- _WHAT IS BEING ASKED_
Would you write out the entries again, exactly as they are, but without images?

- _DATA FOR THIS EXERCISE_
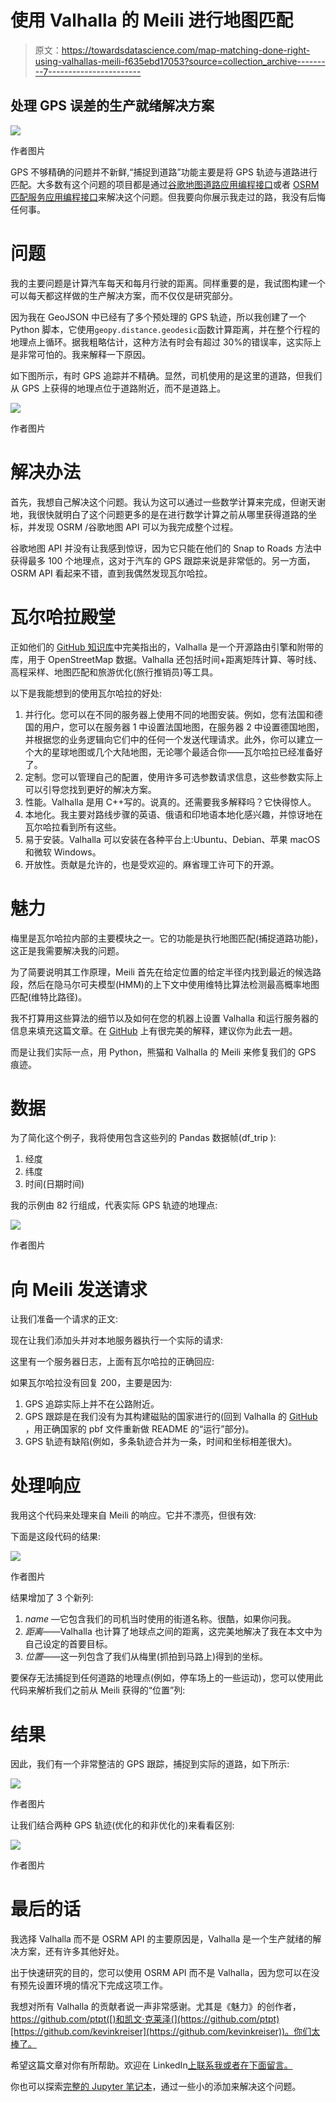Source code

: # 使用 Valhalla 的 Meili 进行地图匹配

> 原文：<https://towardsdatascience.com/map-matching-done-right-using-valhallas-meili-f635ebd17053?source=collection_archive---------7----------------------->

## 处理 GPS 误差的生产就绪解决方案

![](img/34c05f26edcb039f8e2d5a5591342519.png)

作者图片

GPS 不够精确的问题并不新鲜,“捕捉到道路”功能主要是将 GPS 轨迹与道路进行匹配。大多数有这个问题的项目都是通过[谷歌地图道路应用编程接口](https://developers.google.com/maps/documentation/roads/snap)或者 [OSRM 匹配服务应用编程接口](http://project-osrm.org/docs/v5.22.0/api/?language=cURL#match-service)来解决这个问题。但我要向你展示我走过的路，我没有后悔任何事。

# 问题

我的主要问题是计算汽车每天和每月行驶的距离。同样重要的是，我试图构建一个可以每天都这样做的生产解决方案，而不仅仅是研究部分。

因为我在 GeoJSON 中已经有了多个预处理的 GPS 轨迹，所以我创建了一个 Python 脚本，它使用`geopy.distance.geodesic`函数计算距离，并在整个行程的地理点上循环。据我粗略估计，这种方法有时会有超过 30%的错误率，这实际上是非常可怕的。我来解释一下原因。

如下图所示，有时 GPS 追踪并不精确。显然，司机使用的是这里的道路，但我们从 GPS 上获得的地理点位于道路附近，而不是道路上。

![](img/4fbb1790138611b0470c48b06587c414.png)

作者图片

# 解决办法

首先，我想自己解决这个问题。我认为这可以通过一些数学计算来完成，但谢天谢地，我很快就明白了这个问题更多的是在进行数学计算之前从哪里获得道路的坐标，并发现 OSRM /谷歌地图 API 可以为我完成整个过程。

谷歌地图 API 并没有让我感到惊讶，因为它只能在他们的 Snap to Roads 方法中获得最多 100 个地理点，这对于汽车的 GPS 跟踪来说是非常低的。另一方面，OSRM API 看起来不错，直到我偶然发现瓦尔哈拉。

# 瓦尔哈拉殿堂

正如他们的 [GitHub 知识库](https://github.com/valhalla/valhalla)中完美指出的，Valhalla 是一个开源路由引擎和附带的库，用于 OpenStreetMap 数据。Valhalla 还包括时间+距离矩阵计算、等时线、高程采样、地图匹配和旅游优化(旅行推销员)等工具。

以下是我能想到的使用瓦尔哈拉的好处:

1.  并行化。您可以在不同的服务器上使用不同的地图安装。例如，您有法国和德国的用户，您可以在服务器 1 中设置法国地图，在服务器 2 中设置德国地图，并根据您的业务逻辑向它们中的任何一个发送代理请求。此外，你可以建立一个大的星球地图或几个大陆地图，无论哪个最适合你——瓦尔哈拉已经准备好了。
2.  定制。您可以管理自己的配置，使用许多可选参数请求信息，这些参数实际上可以引导您找到更好的解决方案。
3.  性能。Valhalla 是用 C++写的。说真的。还需要我多解释吗？它快得惊人。
4.  本地化。我主要对路线步骤的英语、俄语和印地语本地化感兴趣，并惊讶地在瓦尔哈拉看到所有这些。
5.  易于安装。Valhalla 可以安装在各种平台上:Ubuntu、Debian、苹果 macOS 和微软 Windows。
6.  开放性。贡献是允许的，也是受欢迎的。麻省理工许可下的开源。

# 魅力

梅里是瓦尔哈拉内部的主要模块之一。它的功能是执行地图匹配(捕捉道路功能)，这正是我需要解决我的问题。

为了简要说明其工作原理，Meili 首先在给定位置的给定半径内找到最近的候选路段，然后在隐马尔可夫模型(HMM)的上下文中使用维特比算法检测最高概率地图匹配(维特比路径)。

我不打算用这些算法的细节以及如何在您的机器上设置 Valhalla 和运行服务器的信息来填充这篇文章。在 [GitHub](https://github.com/valhalla/valhalla) 上有很完美的解释，建议你为此去一趟。

而是让我们实际一点，用 Python，熊猫和 Valhalla 的 Meili 来修复我们的 GPS 痕迹。

# 数据

为了简化这个例子，我将使用包含这些列的 Pandas 数据帧(df_trip ):

1.  经度
2.  纬度
3.  时间(日期时间)

我的示例由 82 行组成，代表实际 GPS 轨迹的地理点:

![](img/5b9a275e218eef58eed13d611e261e9f.png)

作者图片

# 向 Meili 发送请求

让我们准备一个请求的正文:

现在让我们添加头并对本地服务器执行一个实际的请求:

这里有一个服务器日志，上面有瓦尔哈拉的正确回应:

如果瓦尔哈拉没有回复 200，主要是因为:

1.  GPS 追踪实际上并不在公路附近。
2.  GPS 跟踪是在我们没有为其构建磁贴的国家进行的(回到 Valhalla 的 [GitHub](https://github.com/valhalla/valhalla#running) ，用正确国家的 pbf 文件重新做 README 的“运行”部分)。
3.  GPS 轨迹有缺陷(例如，多条轨迹合并为一条，时间和坐标相差很大)。

# 处理响应

我用这个代码来处理来自 Meili 的响应。它并不漂亮，但很有效:

下面是这段代码的结果:

![](img/713e07f2b70c7fc2026a7f93f1f0e0be.png)

作者图片

结果增加了 3 个新列:

1.  *name* —它包含我们的司机当时使用的街道名称。很酷，如果你问我。
2.  *距离*——Valhalla 也计算了地球点之间的距离，这完美地解决了我在本文中为自己设定的首要目标。
3.  *位置*——这一列包含了我们从梅里(抓拍到马路上)得到的坐标。

要保存无法捕捉到任何道路的地理点(例如，停车场上的一些运动)，您可以使用此代码来解析我们之前从 Meili 获得的“位置”列:

# 结果

因此，我们有一个非常整洁的 GPS 跟踪，捕捉到实际的道路，如下所示:

![](img/bdb8afabb36efaba8f7afc5d04781b3f.png)

作者图片

让我们结合两种 GPS 轨迹(优化的和非优化的)来看看区别:

![](img/dc195ac0ca2bd797f503e5c0bcd4b3b3.png)

作者图片

# 最后的话

我选择 Valhalla 而不是 OSRM API 的主要原因是，Valhalla 是一个生产就绪的解决方案，还有许多其他好处。

出于快速研究的目的，您可以使用 OSRM API 而不是 Valhalla，因为您可以在没有预先设置环境的情况下完成这项工作。

我想对所有 Valhalla 的贡献者说一声非常感谢。尤其是《魅力》的创作者，https://github.com/ptpt([)和凯文·克莱泽(](https://github.com/ptpt)[https://github.com/kevinkreiser](https://github.com/kevinkreiser))。你们太棒了。

希望这篇文章对你有所帮助。欢迎在 LinkedIn[上联系我或者在下面留言。](https://www.linkedin.com/in/szotov/)

你也可以探索[完整的 Jupyter 笔记本](https://github.com/zotttttttt/gps-trace-optimization/blob/main/GPS-trace-optimization-via-Valhalla.ipynb)，通过一些小的添加来解决这个问题。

- _RESPONSE BELOW_
Source code

: # 使用 Valhalla 的 Meili 进行地图匹配

> 原文：<https://towardsdatascience.com/map-matching-done-right-using-valhallas-meili-f635ebd17053?source=collection_archive---------7----------------------->

## 处理 GPS 误差的生产就绪解决方案

![](img/34c05f26edcb039f8e2d5a5591342519.png)

作者图片

GPS 不够精确的问题并不新鲜,“捕捉到道路”功能主要是将 GPS 轨迹与道路进行匹配。大多数有这个问题的项目都是通过[谷歌地图道路应用编程接口](https://developers.google.com/maps/documentation/roads/snap)或者 [OSRM 匹配服务应用编程接口](http://project-osrm.org/docs/v5.22.0/api/?language=cURL#match-service)来解决这个问题。但我要向你展示我走过的路，我没有后悔任何事。

# 问题

我的主要问题是计算汽车每天和每月行驶的距离。同样重要的是，我试图构建一个可以每天都这样做的生产解决方案，而不仅仅是研究部分。

因为我在 GeoJSON 中已经有了多个预处理的 GPS 轨迹，所以我创建了一个 Python 脚本，它使用`geopy.distance.geodesic`函数计算距离，并在整个行程的地理点上循环。据我粗略估计，这种方法有时会有超过 30%的错误率，这实际上是非常可怕的。我来解释一下原因。

如下图所示，有时 GPS 追踪并不精确。显然，司机使用的是这里的道路，但我们从 GPS 上获得的地理点位于道路附近，而不是道路上。

![](img/4fbb1790138611b0470c48b06587c414.png)

作者图片

# 解决办法

首先，我想自己解决这个问题。我认为这可以通过一些数学计算来完成，但谢天谢地，我很快就明白了这个问题更多的是在进行数学计算之前从哪里获得道路的坐标，并发现 OSRM /谷歌地图 API 可以为我完成整个过程。

谷歌地图 API 并没有让我感到惊讶，因为它只能在他们的 Snap to Roads 方法中获得最多 100 个地理点，这对于汽车的 GPS 跟踪来说是非常低的。另一方面，OSRM API 看起来不错，直到我偶然发现瓦尔哈拉。

# 瓦尔哈拉殿堂

正如他们的 [GitHub 知识库](https://github.com/valhalla/valhalla)中完美指出的，Valhalla 是一个开源路由引擎和附带的库，用于 OpenStreetMap 数据。Valhalla 还包括时间+距离矩阵计算、等时线、高程采样、地图匹配和旅游优化(旅行推销员)等工具。

以下是我能想到的使用瓦尔哈拉的好处:

1.  并行化。您可以在不同的服务器上使用不同的地图安装。例如，您有法国和德国的用户，您可以在服务器 1 中设置法国地图，在服务器 2 中设置德国地图，并根据您的业务逻辑向它们中的任何一个发送代理请求。此外，你可以建立一个大的星球地图或几个大陆地图，无论哪个最适合你——瓦尔哈拉已经准备好了。
2.  定制。您可以管理自己的配置，使用许多可选参数请求信息，这些参数实际上可以引导您找到更好的解决方案。
3.  性能。Valhalla 是用 C++写的。说真的。还需要我多解释吗？它快得惊人。
4.  本地化。我主要对路线步骤的英语、俄语和印地语本地化感兴趣，并惊讶地在瓦尔哈拉看到所有这些。
5.  易于安装。Valhalla 可以安装在各种平台上:Ubuntu、Debian、苹果 macOS 和微软 Windows。
6.  开放性。贡献是允许的，也是受欢迎的。麻省理工许可下的开源。

# 魅力

梅里是瓦尔哈拉内部的主要模块之一。它的功能是执行地图匹配(捕捉道路功能)，这正是我需要解决我的问题。

为了简要说明其工作原理，Meili 首先在给定位置的给定半径内找到最近的候选路段，然后在隐马尔可夫模型(HMM)的上下文中使用维特比算法检测最高概率地图匹配(维特比路径)。

我不打算用这些算法的细节以及如何在您的机器上设置 Valhalla 和运行服务器的信息来填充这篇文章。在 [GitHub](https://github.com/valhalla/valhalla) 上有很完美的解释，建议你为此去一趟。

而是让我们实际一点，用 Python，熊猫和 Valhalla 的 Meili 来修复我们的 GPS 痕迹。

# 数据

为了简化这个例子，我将使用包含这些列的 Pandas 数据帧(df_trip ):

1.  经度
2.  纬度
3.  时间(日期时间)

我的示例由 82 行组成，代表实际 GPS 轨迹的地理点:

![](img/5b9a275e218eef58eed13d611e261e9f.png)

作者图片

# 向 Meili 发送请求

让我们准备一个请求的正文:

现在让我们添加头并对本地服务器执行一个实际的请求:

这里有一个服务器日志，上面有瓦尔哈拉的正确回应:

如果瓦尔哈拉没有回复 200，主要是因为:

1.  GPS 追踪实际上并不在公路附近。
2.  GPS 跟踪是在我们没有为其构建磁贴的国家进行的(回到 Valhalla 的 [GitHub](https://github.com/valhalla/valhalla#running) ，用正确国家的 pbf 文件重新做 README 的“运行”部分)。
3.  GPS 轨迹有缺陷(例如，多条轨迹合并为一条，时间和坐标相差很大)。

# 处理响应

我用这个代码来处理来自 Meili 的响应。它并不漂亮，但很有效:

下面是这段代码的结果:

![](img/713e07f2b70c7fc2026a7f93f1f0e0be.png)

作者图片

结果增加了 3 个新列:

1.  *name* —它包含我们的司机当时使用的街道名称。很酷，如果你问我。
2.  *距离*——Valhalla 也计算了地球点之间的距离，这完美地解决了我在本文中为自己设定的首要目标。
3.  *位置*——这一列包含了我们从梅里(抓拍到马路上)得到的坐标。

要保存无法捕捉到任何道路的地理点(例如，停车场上的一些运动)，您可以使用此代码来解析我们之前从 Meili 获得的“位置”列:

# 结果

因此，我们有一个非常整洁的 GPS 跟踪，捕捉到实际的道路，如下所示:

![](img/bdb8afabb36efaba8f7afc5d04781b3f.png)

作者图片

让我们结合两种 GPS 轨迹(优化的和非优化的)来看看区别:

![](img/dc195ac0ca2bd797f503e5c0bcd4b3b3.png)

作者图片

# 最后的话

我选择 Valhalla 而不是 OSRM API 的主要原因是，Valhalla 是一个生产就绪的解决方案，还有许多其他好处。

出于快速研究的目的，您可以使用 OSRM API 而不是 Valhalla，因为您可以在没有预先设置环境的情况下完成这项工作。

我想对所有 Valhalla 的贡献者说一声非常感谢。尤其是《魅力》的创作者，https://github.com/ptpt([)和凯文·克莱泽(](https://github.com/ptpt)[https://github.com/kevinkreiser](https://github.com/kevinkreiser))。你们太棒了。

希望这篇文章对你有所帮助。欢迎在 LinkedIn[上联系我或者在下面留言。](https://www.linkedin.com/in/szotov/)

你也可以探索[完整的 Jupyter 笔记本](https://github.com/zotttttttt/gps-trace-optimization/blob/main/GPS-trace-optimization-via-Valhalla.ipynb)，通过一些小的添加来解决这个问题。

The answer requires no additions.